The researchers’ model can complete in half an hour what would take a regular PC longer than a human lifetime.

By Stacy Elliott

The Bank of Canada has become the first G7 country to turn to quantum computing to simulate scenarios where cryptocurrency and fiat currency can coexist.

This week, Multiverse Computing, the startup leading Canada’s research, hit a milestone: Its model can evaluate more than 1 octillion possible scenarios in 30 minutes. An octillion is a 10 followed by 30 zeros.

That means Multiverse Computing has completed its proof-of-concept, which combines blockchain data from stablecoin Tether (USDT), whose tokens are pegged to the U.S. dollar, and public data from up to 10 major financial institutions. It also consulted with experts from two major Canadian banks to come up with realistic parameters. 

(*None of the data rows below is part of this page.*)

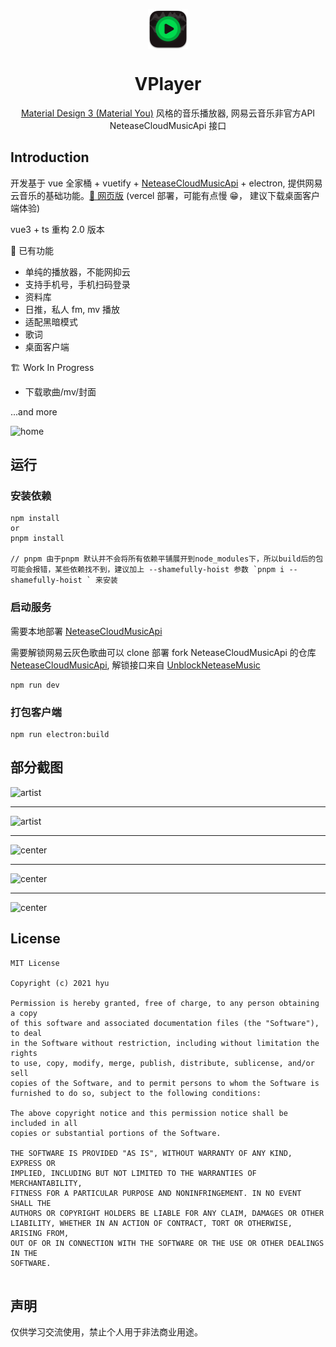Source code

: <p align="center">
  <img width="64" align="center" src="./doc/logo.png">
</p>
<h1 align="center">
  VPlayer
</h1>
<p align="center">
    <a href="https://m3.material.io/" target="_blank"> Material Design 3 (Material You)</a> 风格的音乐播放器, 网易云音乐非官方API NeteaseCloudMusicApi 接口
</p>

## Introduction

开发基于 vue 全家桶 + vuetify + [NeteaseCloudMusicApi](https://github.com/Binaryify/NeteaseCloudMusicApi) + electron, 提供网易云音乐的基础功能。[🎵 网页版](https://v-player-git-dev-gumengyu.vercel.app/) (vercel 部署，可能有点慢 😁， 建议下载桌面客户端体验)

vue3 + ts 重构 2.0 版本

🎨 已有功能

- 单纯的播放器，不能网抑云
- 支持手机号，手机扫码登录
- 资料库
- 日推，私人 fm, mv 播放
- 适配黑暗模式
- 歌词
- 桌面客户端

🏗 Work In Progress

- 下载歌曲/mv/封面

...and more

<picture>
  <source media="(prefers-color-scheme: dark)" srcset="https://user-images.githubusercontent.com/22021419/176804703-7655ee81-a42c-44d5-947a-b9b91d8e3d05.png">
  <img alt="home" src="https://user-images.githubusercontent.com/22021419/176804705-c2c8cb3d-2435-4b16-a4ae-1e4f1bf388c2.png">
</picture>

## 运行

### 安装依赖

```
npm install
or
pnpm install

// pnpm 由于pnpm 默认并不会将所有依赖平铺展开到node_modules下，所以build后的包可能会报错，某些依赖找不到，建议加上 --shamefully-hoist 参数 `pnpm i --shamefully-hoist ` 来安装

```

### 启动服务

需要本地部署 [NeteaseCloudMusicApi](https://github.com/Binaryify/NeteaseCloudMusicApi)

需要解锁网易云灰色歌曲可以 clone 部署 fork NeteaseCloudMusicApi 的仓库 [NeteaseCloudMusicApi](https://github.com/GuMengYu/NeteaseCloudMusicApi), 解锁接口来自 [UnblockNeteaseMusic](https://github.com/UnblockNeteaseMusic/server)

```
npm run dev
```

### 打包客户端

```
npm run electron:build
```

## 部分截图

<picture>
  <source media="(prefers-color-scheme: dark)" srcset="https://user-images.githubusercontent.com/22021419/176804689-c8d6e317-a4c2-4673-8508-0f8979fc7327.png">
  <img alt="artist" src="https://user-images.githubusercontent.com/22021419/176804698-85fd9bd0-6c7a-4f03-8b8e-f6bef737e526.png">
</picture>

<hr></hr>

<picture>
  <source media="(prefers-color-scheme: dark)" srcset="https://user-images.githubusercontent.com/22021419/176804674-9b20b7e2-7de9-4349-b638-ecd727425b4a.png">
  <img alt="artist" src="https://user-images.githubusercontent.com/22021419/176804699-c1499b10-63f3-4b9f-919d-33fe8b9f8287.png">
</picture>

<hr></hr>

<picture>
  <source media="(prefers-color-scheme: dark)" srcset="https://user-images.githubusercontent.com/22021419/176804691-ff4a663e-8906-4192-af76-ba195cd5e4bb.png">
  <img alt="center" src="https://user-images.githubusercontent.com/22021419/176804694-fa497594-ba2a-45be-8581-dd266214f7e1.png">
</picture>

<hr></hr>

<picture>
  <source media="(prefers-color-scheme: dark)" srcset="https://user-images.githubusercontent.com/22021419/176804706-5525c3d8-9ea9-46d3-b9d0-64cbc056a6fe.png">
  <img alt="center" src="https://user-images.githubusercontent.com/22021419/176804696-1d4674fb-aae5-464f-91cd-835b660b28bb.png">
</picture>

<hr></hr>

<picture>
  <source media="(prefers-color-scheme: dark)" srcset="https://user-images.githubusercontent.com/22021419/176804692-3a3a0902-6e3c-4a37-a596-f59494d88020.png">
  <img alt="center" src="https://user-images.githubusercontent.com/22021419/176804702-ea40c49c-aa4a-46fe-8e28-eadfc0519eb6.png">
</picture>

## License

```
MIT License

Copyright (c) 2021 hyu

Permission is hereby granted, free of charge, to any person obtaining a copy
of this software and associated documentation files (the "Software"), to deal
in the Software without restriction, including without limitation the rights
to use, copy, modify, merge, publish, distribute, sublicense, and/or sell
copies of the Software, and to permit persons to whom the Software is
furnished to do so, subject to the following conditions:

The above copyright notice and this permission notice shall be included in all
copies or substantial portions of the Software.

THE SOFTWARE IS PROVIDED "AS IS", WITHOUT WARRANTY OF ANY KIND, EXPRESS OR
IMPLIED, INCLUDING BUT NOT LIMITED TO THE WARRANTIES OF MERCHANTABILITY,
FITNESS FOR A PARTICULAR PURPOSE AND NONINFRINGEMENT. IN NO EVENT SHALL THE
AUTHORS OR COPYRIGHT HOLDERS BE LIABLE FOR ANY CLAIM, DAMAGES OR OTHER
LIABILITY, WHETHER IN AN ACTION OF CONTRACT, TORT OR OTHERWISE, ARISING FROM,
OUT OF OR IN CONNECTION WITH THE SOFTWARE OR THE USE OR OTHER DEALINGS IN THE
SOFTWARE.


```

## 声明

仅供学习交流使用，禁止个人用于非法商业用途。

Multiverse Computing chose Tether for its model because the stablecoin, founded in 2014, had endured a variety of market scenarios in its eight years worth of blockchain data.

Most scenarios in the model showed that non-financial institution adoption of the cryptocurrency would be slow, since there was some upfront knowledge and cost associated with converting fiat to a digital asset. It was also able to simulate how banks might respond by reducing wire transfer fees to compete with the very low cost of crypto transactions.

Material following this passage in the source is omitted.